= Beginning of Section =
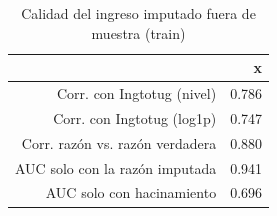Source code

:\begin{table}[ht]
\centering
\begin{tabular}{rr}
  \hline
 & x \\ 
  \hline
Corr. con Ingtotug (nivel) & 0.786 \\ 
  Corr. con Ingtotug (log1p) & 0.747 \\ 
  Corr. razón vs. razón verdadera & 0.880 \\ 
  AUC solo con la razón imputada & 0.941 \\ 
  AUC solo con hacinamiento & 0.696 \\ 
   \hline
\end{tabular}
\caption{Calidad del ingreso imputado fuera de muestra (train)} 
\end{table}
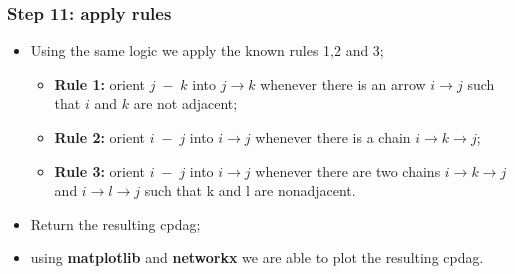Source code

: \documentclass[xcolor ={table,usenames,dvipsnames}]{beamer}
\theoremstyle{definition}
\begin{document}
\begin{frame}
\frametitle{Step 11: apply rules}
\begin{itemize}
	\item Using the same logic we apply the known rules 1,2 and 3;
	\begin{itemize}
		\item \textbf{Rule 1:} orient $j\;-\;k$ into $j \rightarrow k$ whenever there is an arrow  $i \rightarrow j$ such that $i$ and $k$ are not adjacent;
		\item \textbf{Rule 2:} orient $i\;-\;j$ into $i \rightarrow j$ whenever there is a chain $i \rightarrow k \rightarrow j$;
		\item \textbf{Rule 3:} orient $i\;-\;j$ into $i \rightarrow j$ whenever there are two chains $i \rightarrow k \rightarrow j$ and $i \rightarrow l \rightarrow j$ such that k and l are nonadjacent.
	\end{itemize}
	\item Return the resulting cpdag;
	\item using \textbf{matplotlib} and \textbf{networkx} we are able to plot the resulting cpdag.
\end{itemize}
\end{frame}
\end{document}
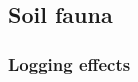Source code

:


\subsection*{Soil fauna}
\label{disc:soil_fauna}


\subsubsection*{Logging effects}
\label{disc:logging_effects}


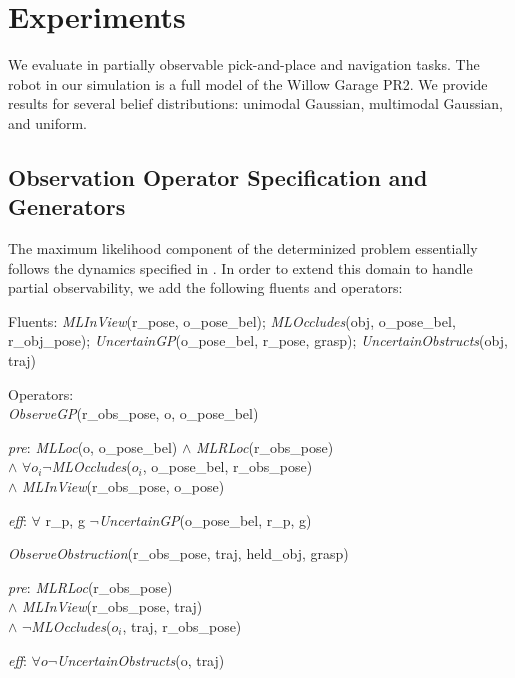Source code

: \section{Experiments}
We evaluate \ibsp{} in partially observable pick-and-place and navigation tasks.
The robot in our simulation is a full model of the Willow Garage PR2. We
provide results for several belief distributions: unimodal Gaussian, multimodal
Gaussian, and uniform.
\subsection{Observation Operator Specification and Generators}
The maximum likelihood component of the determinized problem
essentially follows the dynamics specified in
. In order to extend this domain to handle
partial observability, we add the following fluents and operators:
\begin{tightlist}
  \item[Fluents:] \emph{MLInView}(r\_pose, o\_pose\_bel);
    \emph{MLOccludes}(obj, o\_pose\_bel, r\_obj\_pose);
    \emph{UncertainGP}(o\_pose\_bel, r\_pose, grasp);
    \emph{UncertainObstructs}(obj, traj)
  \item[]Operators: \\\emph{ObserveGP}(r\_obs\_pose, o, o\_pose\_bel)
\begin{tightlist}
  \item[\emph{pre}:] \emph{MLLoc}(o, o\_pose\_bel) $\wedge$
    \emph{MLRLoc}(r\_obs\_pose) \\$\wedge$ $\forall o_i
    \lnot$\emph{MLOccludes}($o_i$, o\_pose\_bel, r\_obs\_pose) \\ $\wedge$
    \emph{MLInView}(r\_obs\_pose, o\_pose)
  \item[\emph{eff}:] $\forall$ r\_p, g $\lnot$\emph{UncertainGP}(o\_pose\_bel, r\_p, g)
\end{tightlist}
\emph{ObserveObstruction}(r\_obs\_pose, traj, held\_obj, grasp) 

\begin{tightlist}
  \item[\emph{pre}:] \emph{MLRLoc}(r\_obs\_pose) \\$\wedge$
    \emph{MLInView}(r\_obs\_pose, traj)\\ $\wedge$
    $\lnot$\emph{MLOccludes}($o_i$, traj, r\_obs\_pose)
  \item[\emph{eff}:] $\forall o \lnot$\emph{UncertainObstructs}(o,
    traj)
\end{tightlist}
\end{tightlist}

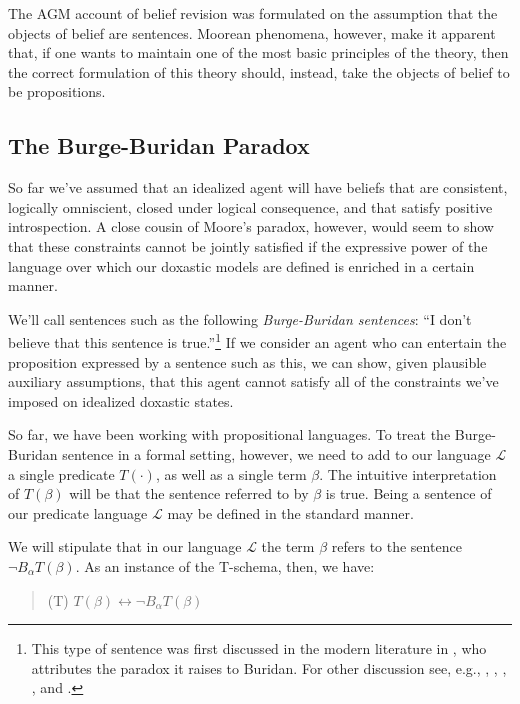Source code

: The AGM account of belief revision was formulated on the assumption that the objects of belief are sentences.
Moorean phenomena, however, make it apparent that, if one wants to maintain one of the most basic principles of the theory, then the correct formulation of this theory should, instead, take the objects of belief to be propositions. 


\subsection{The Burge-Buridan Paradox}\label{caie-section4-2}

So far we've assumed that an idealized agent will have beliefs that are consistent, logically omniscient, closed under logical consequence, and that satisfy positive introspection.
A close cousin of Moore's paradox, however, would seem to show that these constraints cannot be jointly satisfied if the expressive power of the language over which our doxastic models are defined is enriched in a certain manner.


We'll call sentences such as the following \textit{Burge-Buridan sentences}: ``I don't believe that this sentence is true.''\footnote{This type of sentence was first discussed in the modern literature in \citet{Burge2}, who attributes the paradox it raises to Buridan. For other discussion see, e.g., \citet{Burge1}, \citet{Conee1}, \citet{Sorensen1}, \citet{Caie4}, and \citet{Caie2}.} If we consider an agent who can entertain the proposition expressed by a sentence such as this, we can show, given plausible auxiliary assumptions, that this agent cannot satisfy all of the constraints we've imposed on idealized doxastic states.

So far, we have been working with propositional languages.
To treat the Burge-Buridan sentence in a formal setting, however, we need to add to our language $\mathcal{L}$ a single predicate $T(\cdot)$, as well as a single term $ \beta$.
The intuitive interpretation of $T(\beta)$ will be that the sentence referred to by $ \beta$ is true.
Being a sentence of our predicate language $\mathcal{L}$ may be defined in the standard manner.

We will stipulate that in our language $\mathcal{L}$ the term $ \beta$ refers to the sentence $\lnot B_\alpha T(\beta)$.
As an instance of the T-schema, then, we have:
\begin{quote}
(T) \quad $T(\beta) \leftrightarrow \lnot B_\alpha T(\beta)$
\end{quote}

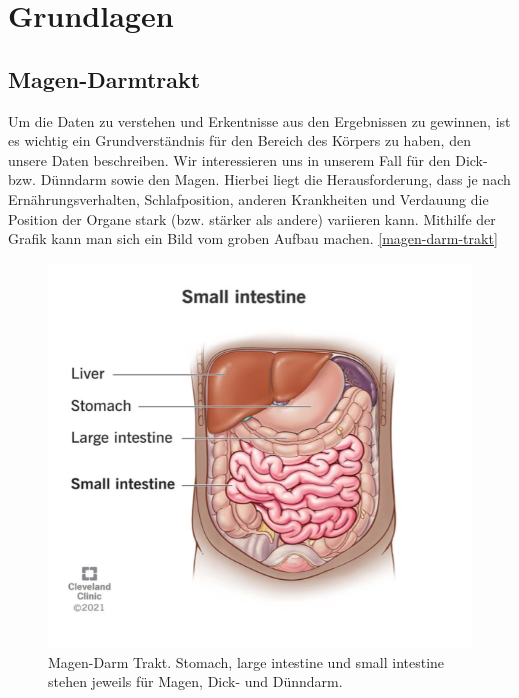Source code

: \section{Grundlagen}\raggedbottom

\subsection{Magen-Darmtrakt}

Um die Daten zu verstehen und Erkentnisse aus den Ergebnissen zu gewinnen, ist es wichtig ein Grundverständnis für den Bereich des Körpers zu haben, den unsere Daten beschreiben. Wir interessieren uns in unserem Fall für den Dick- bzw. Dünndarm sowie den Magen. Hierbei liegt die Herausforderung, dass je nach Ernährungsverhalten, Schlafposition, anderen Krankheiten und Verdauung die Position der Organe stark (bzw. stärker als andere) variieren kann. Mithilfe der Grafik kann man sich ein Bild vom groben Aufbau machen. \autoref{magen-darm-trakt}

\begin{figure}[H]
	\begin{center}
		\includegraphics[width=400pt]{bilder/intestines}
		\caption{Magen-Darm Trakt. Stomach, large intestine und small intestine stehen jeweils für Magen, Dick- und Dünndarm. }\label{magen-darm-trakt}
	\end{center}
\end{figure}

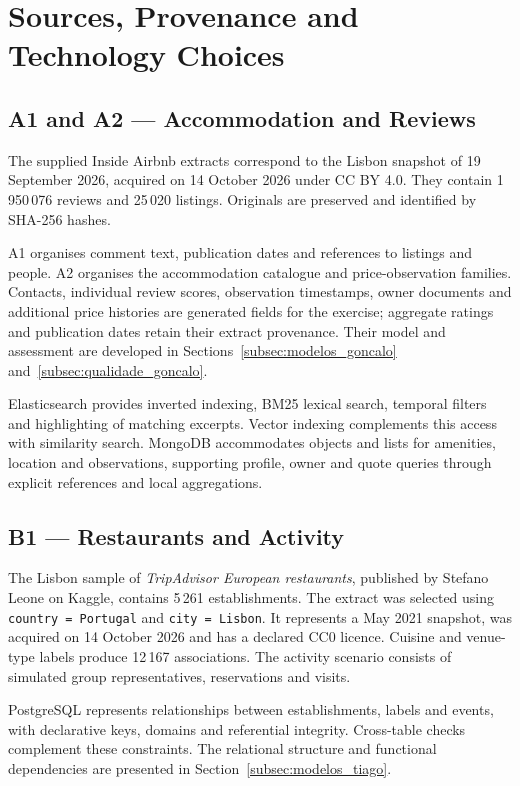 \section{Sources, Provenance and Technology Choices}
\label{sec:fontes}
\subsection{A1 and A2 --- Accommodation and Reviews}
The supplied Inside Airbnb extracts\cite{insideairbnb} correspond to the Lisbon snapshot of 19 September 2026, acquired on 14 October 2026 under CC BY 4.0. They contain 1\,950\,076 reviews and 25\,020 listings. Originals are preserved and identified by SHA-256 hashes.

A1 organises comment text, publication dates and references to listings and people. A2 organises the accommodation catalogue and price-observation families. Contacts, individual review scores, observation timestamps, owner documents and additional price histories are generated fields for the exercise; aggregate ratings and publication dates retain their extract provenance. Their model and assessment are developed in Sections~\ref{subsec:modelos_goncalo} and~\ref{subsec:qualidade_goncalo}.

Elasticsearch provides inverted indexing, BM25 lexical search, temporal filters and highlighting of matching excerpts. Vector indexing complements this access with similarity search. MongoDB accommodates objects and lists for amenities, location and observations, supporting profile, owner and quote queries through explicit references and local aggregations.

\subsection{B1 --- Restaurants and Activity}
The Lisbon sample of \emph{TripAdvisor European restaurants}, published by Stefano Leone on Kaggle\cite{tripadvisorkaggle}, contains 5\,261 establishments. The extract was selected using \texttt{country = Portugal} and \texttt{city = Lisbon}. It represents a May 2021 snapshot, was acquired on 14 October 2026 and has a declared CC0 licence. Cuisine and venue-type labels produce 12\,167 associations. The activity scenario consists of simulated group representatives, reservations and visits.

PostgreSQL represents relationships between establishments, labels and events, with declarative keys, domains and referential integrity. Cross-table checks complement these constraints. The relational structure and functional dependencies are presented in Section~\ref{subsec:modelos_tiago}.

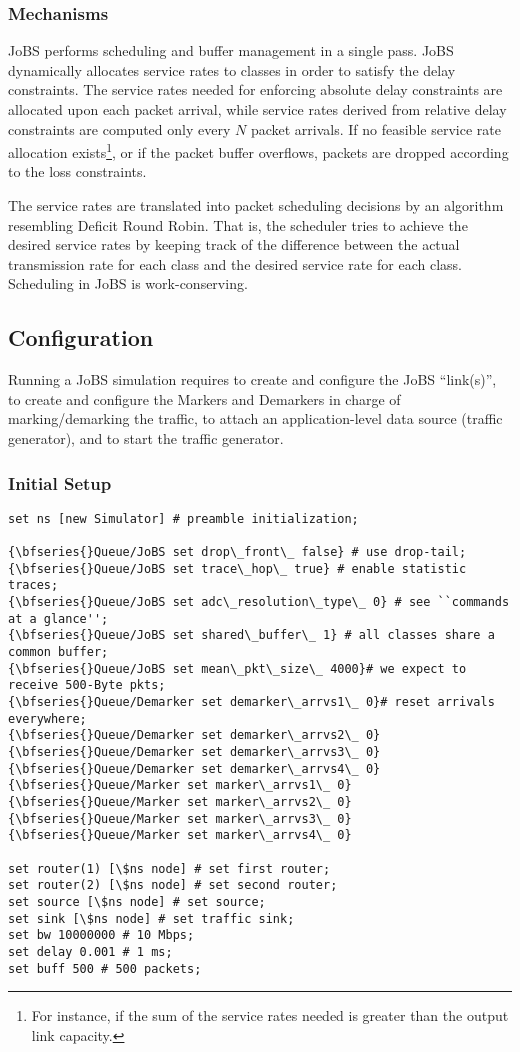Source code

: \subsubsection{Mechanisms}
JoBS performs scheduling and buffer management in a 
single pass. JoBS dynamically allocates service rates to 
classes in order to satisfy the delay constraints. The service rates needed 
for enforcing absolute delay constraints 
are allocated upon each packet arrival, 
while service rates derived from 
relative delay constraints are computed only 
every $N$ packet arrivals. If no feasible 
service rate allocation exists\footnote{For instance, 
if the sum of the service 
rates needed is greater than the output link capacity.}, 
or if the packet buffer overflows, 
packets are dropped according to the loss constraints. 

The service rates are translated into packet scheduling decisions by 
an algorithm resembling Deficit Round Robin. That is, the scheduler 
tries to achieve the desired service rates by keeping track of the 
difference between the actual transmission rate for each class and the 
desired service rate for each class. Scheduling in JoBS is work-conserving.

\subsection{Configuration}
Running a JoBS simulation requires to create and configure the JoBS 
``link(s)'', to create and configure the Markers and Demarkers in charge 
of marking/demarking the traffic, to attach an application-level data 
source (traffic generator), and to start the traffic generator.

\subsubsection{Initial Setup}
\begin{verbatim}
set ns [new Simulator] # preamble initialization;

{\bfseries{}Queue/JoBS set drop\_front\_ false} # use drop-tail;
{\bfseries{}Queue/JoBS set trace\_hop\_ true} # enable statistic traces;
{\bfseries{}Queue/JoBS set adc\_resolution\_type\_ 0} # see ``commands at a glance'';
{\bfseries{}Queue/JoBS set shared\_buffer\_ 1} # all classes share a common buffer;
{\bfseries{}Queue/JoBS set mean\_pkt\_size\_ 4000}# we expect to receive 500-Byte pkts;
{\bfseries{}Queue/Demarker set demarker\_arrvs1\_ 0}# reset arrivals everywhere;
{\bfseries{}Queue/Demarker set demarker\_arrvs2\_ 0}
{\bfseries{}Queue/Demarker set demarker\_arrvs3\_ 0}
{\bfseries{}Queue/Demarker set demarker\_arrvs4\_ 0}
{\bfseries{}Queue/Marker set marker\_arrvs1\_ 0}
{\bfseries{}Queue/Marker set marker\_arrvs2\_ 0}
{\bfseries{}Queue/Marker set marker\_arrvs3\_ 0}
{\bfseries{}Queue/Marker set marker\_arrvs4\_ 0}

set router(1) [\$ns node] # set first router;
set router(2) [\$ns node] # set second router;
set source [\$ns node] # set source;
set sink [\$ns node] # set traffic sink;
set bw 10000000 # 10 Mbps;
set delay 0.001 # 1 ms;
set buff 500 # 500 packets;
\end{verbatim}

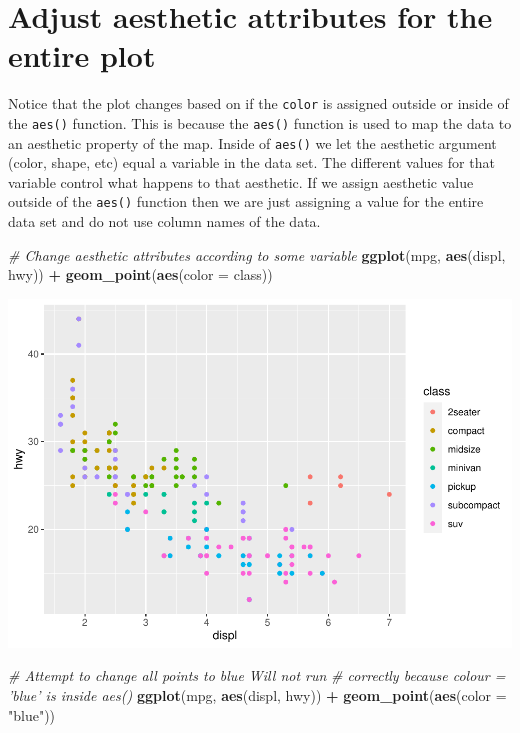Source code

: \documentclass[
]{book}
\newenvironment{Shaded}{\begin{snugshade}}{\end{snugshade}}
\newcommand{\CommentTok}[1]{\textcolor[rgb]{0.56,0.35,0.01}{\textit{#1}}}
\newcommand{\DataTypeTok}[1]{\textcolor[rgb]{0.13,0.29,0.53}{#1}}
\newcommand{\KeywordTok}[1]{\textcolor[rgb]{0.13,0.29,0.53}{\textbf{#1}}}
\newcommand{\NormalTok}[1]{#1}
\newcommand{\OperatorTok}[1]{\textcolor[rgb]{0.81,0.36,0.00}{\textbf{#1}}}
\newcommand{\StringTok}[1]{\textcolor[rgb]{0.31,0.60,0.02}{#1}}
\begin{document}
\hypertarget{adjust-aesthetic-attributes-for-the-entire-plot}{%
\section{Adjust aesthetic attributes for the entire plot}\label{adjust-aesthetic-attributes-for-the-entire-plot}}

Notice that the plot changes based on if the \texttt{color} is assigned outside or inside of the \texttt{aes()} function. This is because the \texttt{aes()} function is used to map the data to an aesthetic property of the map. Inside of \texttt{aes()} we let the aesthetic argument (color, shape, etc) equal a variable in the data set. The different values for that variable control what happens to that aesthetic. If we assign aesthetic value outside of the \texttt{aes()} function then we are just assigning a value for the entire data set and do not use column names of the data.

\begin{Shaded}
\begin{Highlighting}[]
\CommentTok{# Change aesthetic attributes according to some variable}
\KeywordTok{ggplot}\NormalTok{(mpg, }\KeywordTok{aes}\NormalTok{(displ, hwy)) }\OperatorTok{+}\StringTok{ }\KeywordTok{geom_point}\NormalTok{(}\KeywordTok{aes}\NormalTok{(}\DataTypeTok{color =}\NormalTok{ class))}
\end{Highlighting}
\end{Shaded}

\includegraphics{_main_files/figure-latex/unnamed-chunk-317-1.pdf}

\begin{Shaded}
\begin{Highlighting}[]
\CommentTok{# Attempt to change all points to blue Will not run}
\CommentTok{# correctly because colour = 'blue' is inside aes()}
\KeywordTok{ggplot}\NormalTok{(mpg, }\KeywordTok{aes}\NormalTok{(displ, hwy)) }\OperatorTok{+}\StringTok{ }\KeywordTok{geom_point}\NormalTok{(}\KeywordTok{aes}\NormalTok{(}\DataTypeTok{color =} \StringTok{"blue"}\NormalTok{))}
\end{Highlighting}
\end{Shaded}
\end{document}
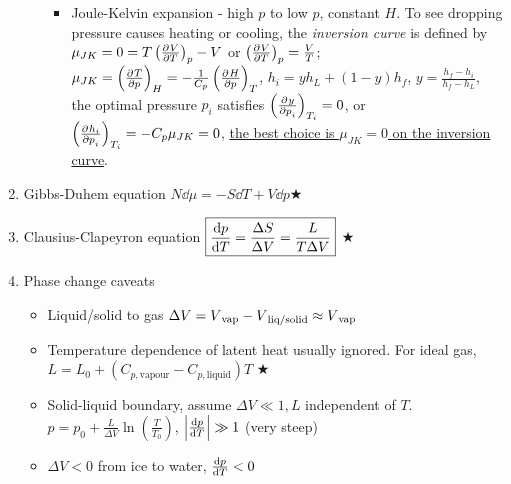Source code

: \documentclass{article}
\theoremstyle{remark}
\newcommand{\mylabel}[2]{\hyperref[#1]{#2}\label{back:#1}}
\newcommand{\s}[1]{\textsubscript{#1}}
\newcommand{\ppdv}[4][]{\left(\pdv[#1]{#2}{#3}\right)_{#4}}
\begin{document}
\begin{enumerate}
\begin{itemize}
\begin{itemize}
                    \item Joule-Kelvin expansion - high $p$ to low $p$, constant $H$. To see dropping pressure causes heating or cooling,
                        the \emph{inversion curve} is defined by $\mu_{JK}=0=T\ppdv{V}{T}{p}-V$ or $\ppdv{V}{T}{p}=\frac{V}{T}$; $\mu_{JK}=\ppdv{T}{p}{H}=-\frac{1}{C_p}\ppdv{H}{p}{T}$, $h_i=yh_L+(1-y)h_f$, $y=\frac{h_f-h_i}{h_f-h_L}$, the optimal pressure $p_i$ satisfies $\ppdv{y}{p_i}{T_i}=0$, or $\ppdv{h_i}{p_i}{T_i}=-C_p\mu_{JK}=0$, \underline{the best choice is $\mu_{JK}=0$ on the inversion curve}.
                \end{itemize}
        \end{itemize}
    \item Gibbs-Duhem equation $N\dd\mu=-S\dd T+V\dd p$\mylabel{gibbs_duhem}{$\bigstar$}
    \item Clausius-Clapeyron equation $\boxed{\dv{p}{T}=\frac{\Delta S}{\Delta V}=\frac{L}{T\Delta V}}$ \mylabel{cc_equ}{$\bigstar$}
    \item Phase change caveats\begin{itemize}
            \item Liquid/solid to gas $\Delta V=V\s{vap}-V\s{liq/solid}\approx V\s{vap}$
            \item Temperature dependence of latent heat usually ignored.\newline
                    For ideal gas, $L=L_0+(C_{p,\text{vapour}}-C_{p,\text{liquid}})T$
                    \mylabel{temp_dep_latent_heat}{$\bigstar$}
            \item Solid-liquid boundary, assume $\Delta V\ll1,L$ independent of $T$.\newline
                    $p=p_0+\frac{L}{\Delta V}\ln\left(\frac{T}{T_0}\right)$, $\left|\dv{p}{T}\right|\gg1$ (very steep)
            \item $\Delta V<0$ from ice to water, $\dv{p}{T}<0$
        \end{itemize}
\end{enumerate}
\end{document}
= End of Section =
**Problem description**:
Where the word "table" occurs in a line of the records, copy that line.

**Solved exercise**:
:\begin{table}[ht]
\end{table}
: \documentclass[xcolor ={table,usenames,dvipsnames}]{beamer}
PostgreSQL represents relationships between establishments, labels and events, with declarative keys, domains and referential integrity. Cross-table checks complement these constraints. The relational structure and functional dependencies are presented in Section~\ref{subsec:modelos_tiago}.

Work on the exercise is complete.